With that as background, we hypothesized that, in the face of an acute increase in the extracellular Na+ concentration ([Na+]o), aldosterone would act nongenomically on NHE1 to promote cellular Na+ uptake and fluid retention to attenuate cell shrinkage. If those conditions persisted, however, aldosterone would act genomically, causing cardiomyocyte hypertrophy by way of NHE1. To test this hypothesis, we investigated the direct actions of aldosterone—i.e. those independent of hemodynamic overload—in cultured neonatal rat cardiomyocytes.
Materials and Methods
In this in vitro study, [Na+]o was either 141 mEq/liter or 146 mEq/liter, which is within the physiological range. Cellular fluid changes were evaluated by measuring cell size (19) and changes in the intracellular Na+ concentration ([Na+]i) were measured using sodium-binding benzofuran isophthalate (SBFI), a fluorescent Na+ indicator (20). To examine NHE1 activity, intracellular H+ concentration ([H+]i) was measured using LysoSensor Green DND-153 (21). Cardiac hypertrophy was assessed using 3H-leucine incorporation (22) and B-type natriuretic peptide (BNP) gene expression (9, 19, 23), two sensitive makers of cardiac hypertrophy, as indices. In addition, we also tested the effects of eplerenone, a specific MR blocker (24), and SM 20220, a NHE1 inhibitor (25), on the genomic and nongenomic actions of aldosterone.
Agents used
Aldosterone was purchased from Steraloid Co. (Wilton, NH). SBFI-acetoxymethyl ester (SBFI-AM) was purchased from Sigma Chemical Co. (St. Louis, MO) (20). LysoSensor Green DND-153 as a pH indicator was purchased from Molecular Probes (Eugene, OR) (21). Eplerenone was provided by Pfizer Co., Ltd. (New York, NY) (24). SM 20220, which is a specific inhibitor of NHE1 in cultured neurons and glial cells with an IC50 of 5 and 20 nM, respectively, was provided by Sumitomo Pharmaceuticals Co., Ltd., Research Division (Osaka, Japan) (25, 26).

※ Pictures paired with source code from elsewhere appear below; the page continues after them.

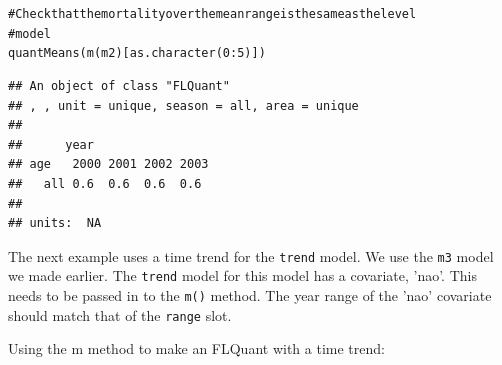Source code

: \documentclass[a4paper,english,10pt]{article}\usepackage[]{graphicx}\usepackage[]{color}
\makeatletter
\newcommand{\hlnum}[1]{\textcolor[rgb]{0.2,0.2,0.2}{#1}}%
\newcommand{\hlcom}[1]{\textcolor[rgb]{0.2,0.267,0.4}{#1}}%
\newcommand{\hlopt}[1]{\textcolor[rgb]{0.2,0.2,0.2}{#1}}%
\newcommand{\hlstd}[1]{\textcolor[rgb]{0,0,0}{#1}}%
\newcommand{\hlkwd}[1]{\textcolor[rgb]{0.361,0.506,0.596}{#1}}%
\newenvironment{kframe}{%
 \def\at@end@of@kframe{}%
 \ifinner\ifhmode%
  \def\at@end@of@kframe{\end{minipage}}%
  \begin{minipage}{\columnwidth}%
 \fi\fi%
 \def\FrameCommand##1{\hskip\@totalleftmargin \hskip-\fboxsep
 \colorbox{shadecolor}{##1}\hskip-\fboxsep
     \hskip-\linewidth \hskip-\@totalleftmargin \hskip\columnwidth}%
 \MakeFramed {\advance\hsize-\width
   \@totalleftmargin\z@ \linewidth\hsize
   \@setminipage}}%
 {\par\unskip\endMakeFramed%
 \at@end@of@kframe}
\newenvironment{knitrout}{}{} %
\newcommand{\code}[1]{{\texttt{#1}}}
\makeatother
\begin{document}
\begin{knitrout}
\begin{kframe}
\begin{alltt}
\hlcom{# Check that the mortality over the mean range is the same as the level}
\hlcom{# model}
\hlkwd{quantMeans}\hlstd{(}\hlkwd{m}\hlstd{(m2)[}\hlkwd{as.character}\hlstd{(}\hlnum{0}\hlopt{:}\hlnum{5}\hlstd{)])}
\end{alltt}
\begin{verbatim}
## An object of class "FLQuant"
## , , unit = unique, season = all, area = unique
## 
##      year
## age   2000 2001 2002 2003
##   all 0.6  0.6  0.6  0.6 
## 
## units:  NA
\end{verbatim}
\end{kframe}
\end{knitrout}


The next example uses a time trend for the \code{trend} model. We use the \code{m3} model we made earlier. The \code{trend} model for this model has a covariate, 'nao'. This needs to be passed in to the \code{m()} method. The year range of the 'nao' covariate should match that of the \code{range} slot.

Using the m method to make an FLQuant with a time trend:
\end{document}
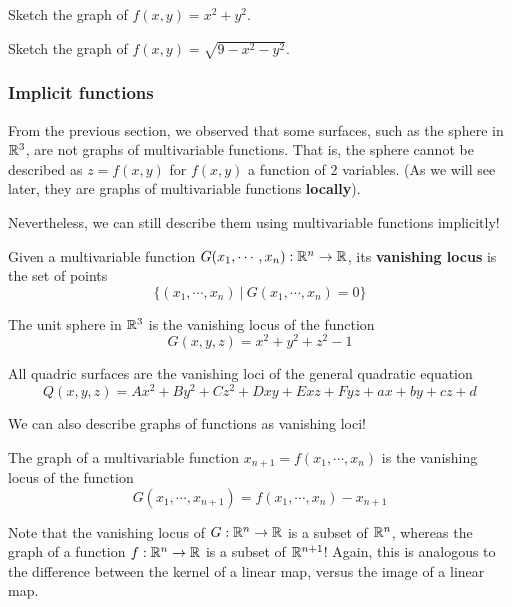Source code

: 


\begin{example}
Sketch the graph of $f(x,y) = x^2 + y^2$.
\end{example}

\begin{example}
Sketch the graph of $f(x,y) = \sqrt{9-x^2 - y^2}$.
\end{example}



\subsubsection{Implicit functions}

From the previous section, we observed that some surfaces, such as the sphere in $\mathbb{R}^3$, are not graphs of multivariable functions.  That is, the sphere cannot be described as $z = f(x,y)$ for $f(x,y)$ a function of 2 variables. (As we will see later, they are graphs of multivariable functions \textbf{locally}).

Nevertheless, we can still describe them using multivariable functions implicitly!

\begin{definition}
Given a multivariable function $G(x_1, \cdots, x_n) : \mathbb{R}^n \to \mathbb{R}$, its \textbf{vanishing locus} is the set of points 
$$\{(x_1, \cdots, x_n) \ | \ G(x_1, \cdots, x_n) = 0\}$$
\end{definition}


\begin{example}
The unit sphere in $\mathbb{R}^3$ is the vanishing locus of the function $$G(x,y,z) = x^2 + y^2 +z^2-1$$
\end{example}

\begin{example}
All quadric surfaces are the vanishing loci of the general quadratic equation $$Q(x,y,z) = Ax^2 + By^2 + Cz^2 + Dxy + Exz + Fyz + ax + by + cz + d$$
\end{example}

We can also describe graphs of functions as vanishing loci!

\begin{example}
The graph of a multivariable function $x_{n+1}=f(x_1, \cdots, x_n)$ is the vanishing locus of the function $$G(x_1, \cdots, x_{n+1}) = f(x_1, \cdots, x_n) -x_{n+1}$$
\end{example}

Note that the vanishing locus of $G : \mathbb{R}^n \to \mathbb{R}$ is a subset of $\mathbb{R}^n$, whereas the graph of a function $f : \mathbb{R}^n \to \mathbb{R}$ is a subset of $\mathbb{R}^{n+1}$!  Again, this is analogous to the difference between the kernel of a linear map, versus the image of a linear map.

Preparation of cardiomyocytes
All animal procedures conformed to the National Institutes of Health Guide for the Care and Use of Laboratory Animals and were approved by the Animal Research Committee at Kumamoto University. Cardiomyocytes were obtained from 1- to 2-d-old Wistar rats. Ventricular cells were dispersed in a balanced Na+ solution containing 0.04% collagenase II (Sigma) and 0.06% pancreatin (Sigma) (9, 19, 22, 23). The cardiomyocytes were isolated on a discontinuous Percoll gradient using 40.5% and 58.5% Percoll (Sigma) prepared in balanced Na+ solution. Ventricular cells were initially suspended in the 58.5% Percoll layer (19, 22, 23). After centrifugation at 3000 rpm for 30 min at 15 C, the cardiomyocytes had migrated to the interface between the layers.
Cell culture
Purified cardiomyocytes were plated at a density of 3.0x104 cells/cm2 in six-well plates (2.9 x 105 cells/well) in DMEM (GIBCO, Carlsbad, CA) supplemented with 10% fetal bovine serum (Moregate Bio Tech, Bulimba, Australia) and antibiotics (100 U/ml penicillin G and 100 μg/ml streptomycin; GIBCO). The cells were allowed to attach for 30 h, after which the medium was replaced with serum-free DMEM, and the cells were incubated for an additional 12 h. After this preconditioning period, the cells were incubated in serum-free DMEM containing 1 mg/ml BSA (Sigma) with the indicated test substances (9, 19, 22, 23). Medium containing 146 mEq/liter Na+ was made by simply adding NaCl (Wako, Osaka, Japan) to the normal 141 mEq/liter Na+ medium (27). pH was 7.3 ± 0.2 in both media.
Measurement of cell size
Surface areas of cardiomyocytes were measured using Lumina Vision (Mitani Co., Fukui, Japan). Cardiomyocytes in the culture wells were chosen at random for measuring cell sizes from five to eight preparations and two different people blindly measured cell sizes.
3H-leucine incorporation
Cardiomyocytes were plated at 3.0x104 cells/cm2 in 96-well dishes and treated as described above. 3H-leucine (3 μCi/ml, 2.15 x 10–8 mol/liter; PerkinElmer, Yokohama, Japan) was then added to each well just after the last treatment, as previously described (22). After incubating 72 h, the cells were harvested using an Omnifilter-96 Harvester (PerkinElmer) (28), and 3H-leucine incorporation was measured using a MicroBeta TriLux (PerkinElmer) (28).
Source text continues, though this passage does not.